A model of the abbey can be seen in the monastery’s gift shop, as well as illustrations and commentaries on the daily life of the monks and the facilities within the abbey walls.

              Times of the services
Mass Normal singing 10h00 Lasts 1h15, 1h45 Sundays and bank holidays
Sext 13h00 Lasts 15 minutes
None 13h50 Lasts 15 minutes
Vespers 17h00 Lasts 30 minutes, subject to change according to the season
Complines 20h30 Lasts 30 minutes



© Abbey of Solesmes


A day with the Monks of Solesmes


As in any monastery, the monks’ daily routine centres around prayer and religious services, in Latin or Gregorian chant according to church protocol. The majority of the research into the origins of this ancient chant, altered throughout the centuries, has been carried out here at Solesmes.

After the Vigil or Matins at 5:30am and the Lauds at 7:30am, the monks study the Bible in preparation for Mass, the middle of their day, at 10am.
Two short services known as Sext and None at 1pm and 1:50pm mark the beginning and end of lunchtime. Vespers at 5pm is the only afternoon service and Complines at 8:30pm marks the beginning of the night-time silence. All services except the Vigil are open to the public. Numerous activities fill the rest of the day, including moments of sharing and fraternal encounters. Each monk has numerous tasks in the intellectual, manual (maintenance), commercial (Gregorian and religious publishing), reception (welcoming visitors) and musical fields. No unemployment, not overworked and no retirement. 
It is a laborious yet fulfilling existence, centred around worship to God and Man. 
What are the novices looking for in your abbey ? 
We do not enter Solesmes for the Gregorian chant, but in the quest for God. Saint-Benoît beckons those who seek God and the abbey community supports and guides its monks in their quest. Our journey of separation from the outside world is foremost our devotion to God.

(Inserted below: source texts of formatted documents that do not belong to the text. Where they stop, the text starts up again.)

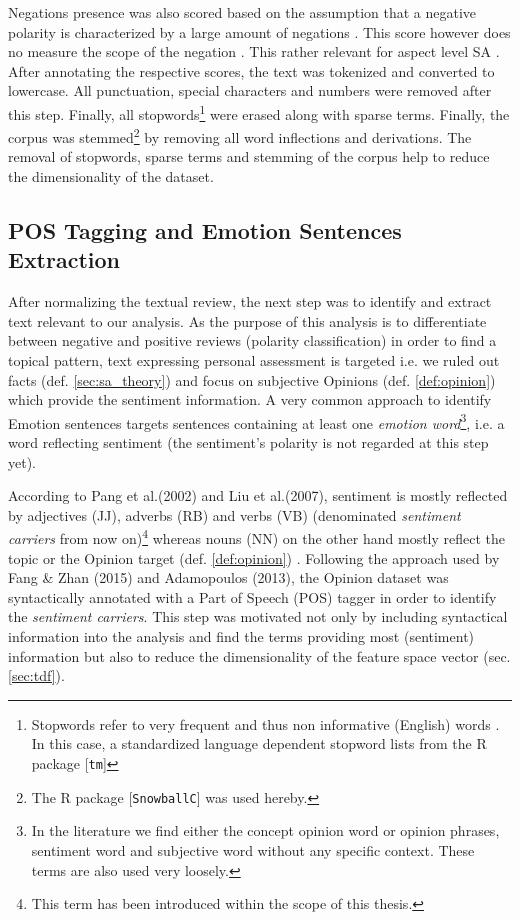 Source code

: \documentclass[
	a4paper,
	pdftex,
	12pt,	
	footinclude=true,
	fleqn,
	final,
	]{report}%
\begin{document}
Negations presence was also scored based on the assumption that a negative polarity is 
characterized by a large amount of negations \cite{Adamopoulos2013}. This score however does 
no measure the scope of the negation \cite{Fang2015}. This rather relevant for aspect 
level SA \cite{Liu2012}. After annotating the respective scores, the text was tokenized and converted 
to lowercase. All punctuation, special characters and numbers were removed after this step. 
Finally, all stopwords\footnote{Stopwords refer to very frequent and thus non informative (English) 
words \cite{Liu2012a}. In this case, a standardized language dependent stopword lists from the R 
package [\texttt{tm}]} were erased along with sparse terms. Finally, the corpus was 
stemmed\footnote{The R package [\texttt{SnowballC}] was used hereby.} by removing all 
word inflections and derivations. The removal of stopwords, sparse terms and stemming of the 
corpus help to reduce the dimensionality of the dataset. 

\vspace{-0.45cm}
\subsection{POS Tagging and Emotion Sentences Extraction}
\label{sec:pos}
\vspace{-0.3cm}

After normalizing the textual review, the next step was to identify and extract
text relevant to our analysis. As the purpose of this analysis 
is to differentiate between negative and positive 
reviews (polarity classification) in order to find a topical pattern, 
text expressing personal assessment is targeted i.e. we ruled out facts (def. \ref{sec:sa_theory})
and focus on subjective Opinions (def. \ref{def:opinion})
which provide the sentiment information. A very common approach 
to identify Emotion sentences targets sentences containing at least one
\emph{emotion word}\footnote{In the literature we find either the concept
opinion word or opinion phrases, sentiment word and subjective word 
without any specific context. These terms are also used very loosely.}, 
i.e. a word reflecting sentiment (the sentiment's polarity is not regarded 
at this step yet).

According to Pang et al.(2002) and 
Liu et al.(2007), sentiment is mostly reflected by adjectives (JJ), adverbs (RB) 
and verbs (VB) \cite{Liu2007,Pang2008} (denominated \emph{sentiment carriers} from now on)\footnote{This term has been introduced within the 
scope of this thesis.} whereas nouns (NN) on the other hand 
mostly reflect the topic or the Opinion target (def. \ref{def:opinion}) \cite{Manning1999,Liu2012}.
Following the approach used by Fang \& Zhan (2015) and Adamopoulos (2013), 
the Opinion dataset was syntactically annotated with a 
Part of Speech (POS) tagger in order to identify the \emph{sentiment carriers}. 
This step was motivated not only by including syntactical information into the analysis
and find the terms providing most (sentiment) information but also 
to reduce the dimensionality of the feature space vector (sec.\ref{sec:tdf}). 
\end{document}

What does Gregorian chant represent today, particularly in prayer ? 

Solesmes is renowned throughout the world for its Gregorian chant, even if this is not the most important part of our lives, but more a preferred means in our quest for God. Religious Gregorian chant has survived the centuries and expresses man’s praise and homage before God.

Yours monks vow to abide by Saint Benoît’s rules of stability, obedience and morality. Can you explain to us the importance of these three vows ?

A monk like any religious person seeks to imitate Christ’s life on Earth. These three vows are a gift from God and a pathway to freedom.What may seem restrictive from the outside is actually a means of gaining ultimate freedom in our quest for God : we forego certain rights in our search for a greater good : God. Benedictine life of strict obedience involves a balance between prayer and work, both manual and intellectual.We serve the Lord through worship and serve our brothers through prayer and work.

Testimonial by Father Soltner


A few steps away from the Abbey Saint-Pierre, you will find the neogothic architecture of the Abbey of Saint-Cécile where the nuns go about their contemplative lives. Visitors have open access to the church.